Son zamanlarda üst üste gelen şehit haberleri, toplumda haklı bir tepki ve infial yaratmış durumda. Bu tepkiler, terörle mücadelede tek çözüm olarak gösterilen Kuzey Irak'a müdahale konusunda hükümetin tutumuna yönelik anlaşılabilir bir tepki olarak görülebilir.
Eğer Kuzey Irak'a girilmesi kararı alınır ve fiili bir operasyon başlatılırsa, bu durum şehit cenazelerinin sayısında kat be kat artışa neden olacak ve doğal olarak halkımızın tepkisi de artacaktır.
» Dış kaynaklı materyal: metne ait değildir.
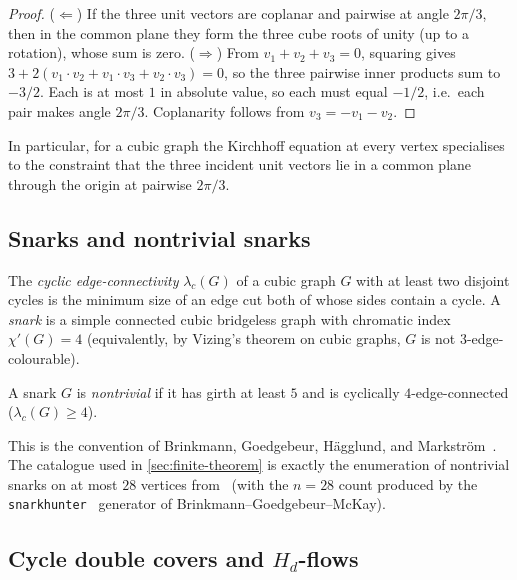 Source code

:\begin{proof}
($\Leftarrow$) If the three unit vectors are coplanar and pairwise at
angle $2\pi/3$, then in the common plane they form the three cube
roots of unity (up to a rotation), whose sum is zero.
($\Rightarrow$) From $v_1 + v_2 + v_3 = 0$, squaring gives
$3 + 2(v_1{\cdot}v_2 + v_1{\cdot}v_3 + v_2{\cdot}v_3) = 0$, so the
three pairwise inner products sum to $-3/2$. Each is at most $1$ in
absolute value, so each must equal $-1/2$, i.e.\ each pair makes
angle $2\pi/3$. Coplanarity follows from $v_3 = -v_1 - v_2$.
\end{proof}

In particular, for a cubic graph the Kirchhoff equation at every
vertex specialises to the constraint that the three incident unit
vectors lie in a common plane through the origin at pairwise
$2\pi/3$.

\subsection{Snarks and nontrivial snarks}
\label{sec:prelim-snarks}

The \emph{cyclic edge-connectivity} $\lambda_c(G)$ of a cubic graph
$G$ with at least two disjoint cycles is the minimum size of an edge
cut both of whose sides contain a cycle. A \emph{snark} is a simple
connected cubic bridgeless graph with chromatic index $\chi'(G) = 4$
(equivalently, by Vizing's theorem on cubic graphs, $G$ is not
$3$-edge-colourable).

\begin{definition}
\label{def:nontrivial-snark}
A snark $G$ is \emph{nontrivial} if it has girth at least $5$ and is
cyclically $4$-edge-connected ($\lambda_c(G) \ge 4$).
\end{definition}

This is the convention of Brinkmann, Goedgebeur, H{\"a}gglund, and
Markstr{\"o}m~\cite{BGHM13}. The catalogue used in \cref{sec:finite-theorem}
is exactly the enumeration of nontrivial snarks on at most $28$
vertices from~\cite{BGHM13} (with the $n = 28$ count produced by the
\texttt{snarkhunter}~\cite{snarkhunter} generator of
Brinkmann--Goedgebeur--McKay).

\subsection{Cycle double covers and $H_d$-flows}
\label{sec:prelim-cdc}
Bu tepki, mevcut hükümetlerin politikalarına karşı yönlendirilecek ve dozu artarak devam edecektir.
Öte yandan, Kuzey Irak'a girilmemesi ve terör örgütleri vur-kaç taktiklerine devam etmesi durumunda da can kayıpları devam edecek, halkımızın tepkisi yine ortaya çıkacak ve dozu artacaktır. Bu durum, toplumda karamsarlığa ve umutsuzluğa yol açacak, adeta bir kısır döngüye sürükleneceğiz.
Halkımızın tepkisi, hükümetlerin terörle mücadele politikalarının bir sonucu olarak görülebilir. Bu tepki, haklı sayılsa da agresif bir şekilde ifade ediliyor ve hükümetlerin tutumuna karşı bir uyarı niteliği taşıyor. Artık oturup bekleyemeyeceğimiz, eyleme geçilmesi gerektiği konusunda halkımızın sesi yükseliyor.
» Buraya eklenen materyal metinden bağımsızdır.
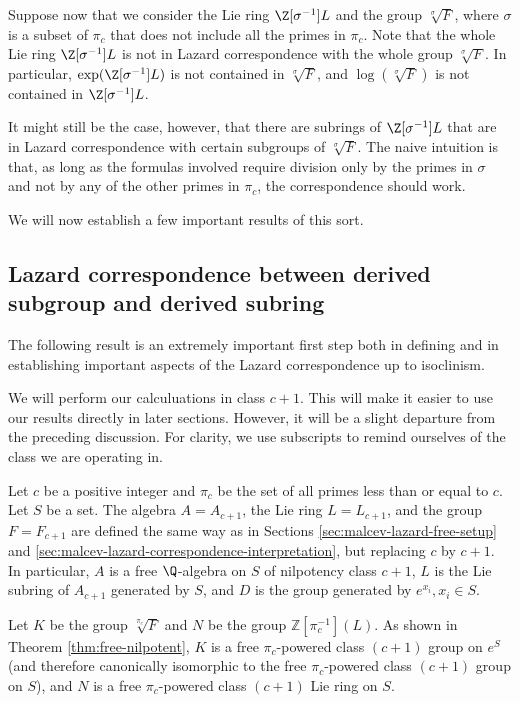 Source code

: \documentclass{ucetd}
\begin{document}
Suppose now that we consider the Lie ring $\Z[\sigma^{-1}]L$ and the
group $\sqrt[\sigma]{F}$, where $\sigma$ is a subset of $\pi_c$ that
does not include all the primes in $\pi_c$. Note that the whole Lie
ring $\Z[\sigma^{-1}]L$ is not in Lazard correspondence with the whole
group $\sqrt[\sigma]{F}$. In particular, $\exp(\Z[\sigma^{-1}]L)$ is
not contained in $\sqrt[\sigma]{F}$, and $\log(\sqrt[\sigma]{F})$ is
not contained in $\Z[\sigma^{-1}]L$.

It might still be the case, however, that there are subrings of
$\Z[\sigma^{-1}]L$ that are in Lazard correspondence with certain
subgroups of $\sqrt[\sigma]{F}$. The naive intuition is that, as long
as the formulas involved require division only by the primes in
$\sigma$ and not by any of the other primes in $\pi_c$, the
correspondence should work.

We will now establish a few important results of this sort.

\subsection{Lazard correspondence between derived subgroup and derived subring}\label{sec:lazard-correspondence-derived}

The following result is an extremely important first step both in
defining and in establishing important aspects of the Lazard
correspondence up to isoclinism.

We will perform our calculuations in class $c + 1$. This will make it
easier to use our results directly in later sections. However, it will
be a slight departure from the preceding discussion. For clarity, we
use subscripts to remind ourselves of the class we are operating in.

Let $c$ be a positive integer and $\pi_c$ be the set of all primes
less than or equal to $c$. Let $S$ be a set. The algebra $A =
A_{c+1}$, the Lie ring $L = L_{c+1}$, and the group $F = F_{c+1}$ are
defined the same way as in Sections \ref{sec:malcev-lazard-free-setup}
and \ref{sec:malcev-lazard-correspondence-interpretation}, but
replacing $c$ by $c + 1$. In particular, $A$ is a free
$\Q$-algebra on $S$ of nilpotency class $c + 1$, $L$ is the Lie
subring of $A_{c+1}$ generated by $S$, and $D$ is the group
generated by $e^{x_i}, x_i \in S$.

Let $K$ be the group $\sqrt[\pi_c]{F}$ and $N$ be the group
$\mathbb{Z}[\pi_c^{-1}](L)$. As shown in Theorem
\ref{thm:free-nilpotent}, $K$ is a free $\pi_c$-powered class $(c +
1)$ group on $e^S$ (and therefore canonically isomorphic to the free
$\pi_c$-powered class $(c + 1)$ group on $S$), and $N$ is a free
$\pi_c$-powered class $(c + 1)$ Lie ring on $S$.
\end{document}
Hükümetler, bu tepkileri dikkate almalı ve terörle mücadelede daha etkili ve kararlı adımlar atmalıdır. Aksi takdirde, toplumdaki bu tepki dozu artarak devam edecek ve karamsar bir tabloyla karşı karşıya kalacağız. Halkımızın sesi duyulmalı, talepleri dikkate alınarak terörle mücadelede somut adımlar atılmalıdır.
Bu durum, hükümetlerin terörle mücadeledeki tutumunu sorgulatmakta ve halkımızın güvenini kazanmak için daha güçlü bir irade göstermesini talep etmektedir. Artık söz değil, eylem bekleyen halkımızın talepleri karşılanmadıkça, şehit cenazelerindeki tepkilerin dozu artmaya devam edecek ve karamsar bir tabloyla karşı karşıya kalacağız.
Eğer Kuzey Irak'a girilmesi kararı alınır ve fiili bir operasyon başlatılırsa, bu durum şehit cenazelerinin sayısında kat be kat artışa neden olacak ve doğal olarak halkımızın tepkisi de artacaktır. Bu tepki, mevcut hükümetlerin politikalarına karşı yönlendirilecek ve dozu artarak devam edecektir.
Öte yandan, Kuzey Irak'a girilmemesi ve terör örgütleri vur-kaç taktiklerine devam etmesi durumunda da can kayıpları devam edecek, halkımızın tepkisi yine ortaya çıkacak ve dozu artacaktır. Bu durum, toplumda karamsarlığa ve umutsuzluğa yol açacak, adeta bir kısır döngüye sürükleneceğiz.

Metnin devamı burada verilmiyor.